Desta forma, a solução de um problema de Fermi é realizada com as informações que se tem a mão, mas envolvem suposições justificadas sobre quantidades e suas variâncias nos limites superiores e inferiores. Sua principal característica é a utilização de pressupostos simplificados e ao mesmo tempo pertinentes ao problemas. Assim, soluções aos problemas de Fermi são mais que simples palpites, entretanto são menos que cálculos precisos.
Exemplos
Bomba atômica
Fermi conseguiu estimar de maneira muito precisa, a força da bomba atômica que foi detonada no Teste Trinity. A bomba, desenvolvida por Fermi e outros cientistas do Projeto Manhattan, foi estimada em 10 quilotons, um valor bem próximo do real que hoje se tem conhecimento, que é 20 quilotons. Para tal estimativa, Fermi rasgou uma folha de papel em pedaços pequenos. Quando sentiu o primeiro tremor da onda de choque se espalhando pelo ar, ele lançou os fragmentos de papel acima de sua cabeça. Esses papeis se agitaram para baixo e para longe da nuvem em forma de cogumelo que estava se formando no horizonte, caindo cerca de dois metros trás dele. Depois de breve cálculo mental, Fermi concluiu que a energia liberada pela bomba seria o equivalente a um milhão de toneladas de TNT.[1]
Afinadores de piano
Um outro problema clássico de Fermi, é a estimativa de quantos afinadores de piano existiam em Chicago. A solução para este problema envolve a tomada de alguns pressupostos, e a multiplicação dos fatores. Primeiro, devemos assumir algumas hipóteses:
1. Existem aproximadamente 9 milhões de pessoas morando em Chicago
2. Existem, em média, duas pessoas morando em cada casa em Chicago
3. Uma casa em vinte possui um piano que é afinado regularmente
4. Pianos que são afinados regularmente, são afinados em média uma vez ao ano
5. Leva para um afinador de piano, em média, duas horas para afinar um piano, contando a viagem
6. Cada afinador de piano trabalha 8 horas por dia, 5 dias na semana e 50 semanas ao ano
Vale lembrar que a resposta vai estar tão boa quanto as suposições feitas, ou seja, para resultados próximos do real, é necessário que as suposições feitas sejam plausíveis.

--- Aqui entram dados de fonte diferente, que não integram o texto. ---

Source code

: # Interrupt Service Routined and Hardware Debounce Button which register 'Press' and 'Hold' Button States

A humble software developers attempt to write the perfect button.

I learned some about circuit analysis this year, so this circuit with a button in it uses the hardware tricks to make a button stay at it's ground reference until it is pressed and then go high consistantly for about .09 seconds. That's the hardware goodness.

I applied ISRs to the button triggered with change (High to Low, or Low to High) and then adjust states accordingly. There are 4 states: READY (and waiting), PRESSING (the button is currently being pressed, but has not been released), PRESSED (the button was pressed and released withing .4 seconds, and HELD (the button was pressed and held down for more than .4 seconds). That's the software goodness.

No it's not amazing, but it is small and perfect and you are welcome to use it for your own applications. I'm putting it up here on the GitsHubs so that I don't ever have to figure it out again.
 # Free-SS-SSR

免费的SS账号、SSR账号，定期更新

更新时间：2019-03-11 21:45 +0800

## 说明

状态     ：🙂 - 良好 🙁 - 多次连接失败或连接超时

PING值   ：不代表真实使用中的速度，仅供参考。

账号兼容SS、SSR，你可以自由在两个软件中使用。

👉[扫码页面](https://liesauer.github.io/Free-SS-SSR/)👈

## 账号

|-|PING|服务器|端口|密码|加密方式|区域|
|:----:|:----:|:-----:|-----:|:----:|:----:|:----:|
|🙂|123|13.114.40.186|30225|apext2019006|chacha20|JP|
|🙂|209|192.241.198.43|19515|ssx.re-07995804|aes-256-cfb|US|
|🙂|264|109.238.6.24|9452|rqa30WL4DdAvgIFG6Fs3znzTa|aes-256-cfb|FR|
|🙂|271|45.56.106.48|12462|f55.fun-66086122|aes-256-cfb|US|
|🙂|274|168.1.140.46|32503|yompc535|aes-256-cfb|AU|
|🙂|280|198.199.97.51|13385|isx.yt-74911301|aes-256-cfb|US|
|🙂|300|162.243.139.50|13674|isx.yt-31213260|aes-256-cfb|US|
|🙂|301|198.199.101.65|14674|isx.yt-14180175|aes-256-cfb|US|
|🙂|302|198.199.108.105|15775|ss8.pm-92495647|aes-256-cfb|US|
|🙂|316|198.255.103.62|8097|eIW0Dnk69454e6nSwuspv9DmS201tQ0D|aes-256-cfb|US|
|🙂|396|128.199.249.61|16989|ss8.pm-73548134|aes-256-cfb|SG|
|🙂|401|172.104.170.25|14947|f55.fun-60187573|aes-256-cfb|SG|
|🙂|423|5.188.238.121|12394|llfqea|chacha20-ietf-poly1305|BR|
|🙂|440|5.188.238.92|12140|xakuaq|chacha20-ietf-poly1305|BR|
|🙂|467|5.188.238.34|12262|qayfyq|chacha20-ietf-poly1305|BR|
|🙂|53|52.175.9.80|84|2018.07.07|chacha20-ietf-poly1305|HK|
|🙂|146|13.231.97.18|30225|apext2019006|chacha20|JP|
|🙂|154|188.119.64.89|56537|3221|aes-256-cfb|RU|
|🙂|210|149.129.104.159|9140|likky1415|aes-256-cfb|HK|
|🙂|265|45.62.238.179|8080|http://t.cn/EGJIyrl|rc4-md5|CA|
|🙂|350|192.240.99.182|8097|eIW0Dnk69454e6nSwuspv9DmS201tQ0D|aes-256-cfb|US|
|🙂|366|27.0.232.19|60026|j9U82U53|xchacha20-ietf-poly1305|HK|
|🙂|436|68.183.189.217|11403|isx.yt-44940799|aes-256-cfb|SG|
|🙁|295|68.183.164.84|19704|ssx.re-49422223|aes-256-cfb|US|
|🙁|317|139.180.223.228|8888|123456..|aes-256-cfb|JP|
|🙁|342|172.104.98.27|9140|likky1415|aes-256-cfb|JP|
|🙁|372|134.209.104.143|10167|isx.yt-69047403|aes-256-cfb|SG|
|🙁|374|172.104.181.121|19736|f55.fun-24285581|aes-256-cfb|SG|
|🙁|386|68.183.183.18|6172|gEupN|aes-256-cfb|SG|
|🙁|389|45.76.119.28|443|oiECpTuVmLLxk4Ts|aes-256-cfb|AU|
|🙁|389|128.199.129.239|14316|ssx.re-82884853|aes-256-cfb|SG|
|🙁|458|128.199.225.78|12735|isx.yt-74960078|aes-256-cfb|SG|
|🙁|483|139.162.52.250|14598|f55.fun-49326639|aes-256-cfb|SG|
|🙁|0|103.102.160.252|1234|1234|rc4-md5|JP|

Portanto, para calcular o número de afinadores, primeiro descobrimos quantas afinações de piano são feitas por ano. Assim temos que
(9 milhões de pessoas) / (2 pessoas por casa) X (1/20 casas que possuem piano) X (1 afinação do piano por ano) = 225 mil afinações por ano
Agora, calculamos quantas afinações de piano cada afinador de piano faz em um ano. Para isso temos que
(50 semanas/ano) X (5 dias por semana) X (8 horas por dia) / (2 horas cada afinação) = 1000 afinações de piano por afinador de piano
Dividindo, um pelo outro, chegamos ao número de afinadores de piano na cidade de Chicago
(225 mil pianos afinados por ano em Chicago) / (1000 afinações de piano por afinador de piano) = 225 afinadores de piano em Chicago.
O número verdadeiro de afinadores de piano era cerca 290 afinadores[2]. Isso mostra que o número estimado é compatível com o real.
Explicação
As estimativas de Fermi funcionam, pois, os termos individuais do problema estão normalmente próximos ao real, e as variáveis superestimadas ou subestimadas se anulam. No cálculo dos afinadores de piano existentes na cidade de Chicago por exemplo, como as estimativas individuais condiziam com a realidade, ao se multiplicar todos os termos, o resultado também foi próximo do real. E este número obtido é mais plausível do que se fosse suposto sem nenhum pressuposto.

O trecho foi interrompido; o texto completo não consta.